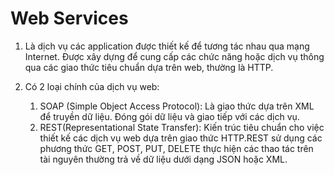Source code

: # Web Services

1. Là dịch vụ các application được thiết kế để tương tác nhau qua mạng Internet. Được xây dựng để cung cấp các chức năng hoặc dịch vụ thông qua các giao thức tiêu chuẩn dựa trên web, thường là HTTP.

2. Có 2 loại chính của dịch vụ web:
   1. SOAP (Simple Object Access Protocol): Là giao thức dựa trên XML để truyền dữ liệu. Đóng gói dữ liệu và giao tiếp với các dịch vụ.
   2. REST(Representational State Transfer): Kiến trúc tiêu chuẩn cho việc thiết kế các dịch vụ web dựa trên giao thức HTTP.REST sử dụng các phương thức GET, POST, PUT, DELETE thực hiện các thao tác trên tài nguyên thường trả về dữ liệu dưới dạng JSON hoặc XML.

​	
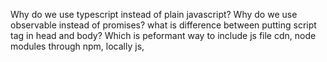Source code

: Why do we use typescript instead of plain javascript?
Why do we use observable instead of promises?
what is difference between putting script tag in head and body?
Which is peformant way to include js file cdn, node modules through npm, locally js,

============================================================

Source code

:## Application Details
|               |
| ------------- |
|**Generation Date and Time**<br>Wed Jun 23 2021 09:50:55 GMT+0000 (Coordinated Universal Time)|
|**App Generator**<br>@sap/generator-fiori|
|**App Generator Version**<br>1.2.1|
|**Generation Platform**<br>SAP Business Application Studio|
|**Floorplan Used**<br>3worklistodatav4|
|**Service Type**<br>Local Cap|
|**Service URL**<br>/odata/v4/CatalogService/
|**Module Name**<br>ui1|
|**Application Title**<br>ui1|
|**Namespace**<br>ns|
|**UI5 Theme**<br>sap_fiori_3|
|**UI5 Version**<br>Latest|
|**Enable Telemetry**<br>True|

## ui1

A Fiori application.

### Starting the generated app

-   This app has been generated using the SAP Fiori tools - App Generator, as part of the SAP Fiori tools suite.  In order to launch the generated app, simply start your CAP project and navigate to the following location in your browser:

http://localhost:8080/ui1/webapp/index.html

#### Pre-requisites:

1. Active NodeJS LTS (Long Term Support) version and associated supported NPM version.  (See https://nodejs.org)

============================================================

◆ Your instructions: Would you retype the lines above from the one with "(Coordinated Universal Time)|" down to the one with "http://localhost:8080/ui1/webapp/index.html", word for word, both ends included and no other lines?

◆ Solution to this problem:
|**Generation Date and Time**<br>Wed Jun 23 2021 09:50:55 GMT+0000 (Coordinated Universal Time)|
|**App Generator**<br>@sap/generator-fiori|
|**App Generator Version**<br>1.2.1|
|**Generation Platform**<br>SAP Business Application Studio|
|**Floorplan Used**<br>3worklistodatav4|
|**Service Type**<br>Local Cap|
|**Service URL**<br>/odata/v4/CatalogService/
|**Module Name**<br>ui1|
|**Application Title**<br>ui1|
|**Namespace**<br>ns|
|**UI5 Theme**<br>sap_fiori_3|
|**UI5 Version**<br>Latest|
|**Enable Telemetry**<br>True|

## ui1

A Fiori application.

### Starting the generated app

-   This app has been generated using the SAP Fiori tools - App Generator, as part of the SAP Fiori tools suite.  In order to launch the generated app, simply start your CAP project and navigate to the following location in your browser:

http://localhost:8080/ui1/webapp/index.html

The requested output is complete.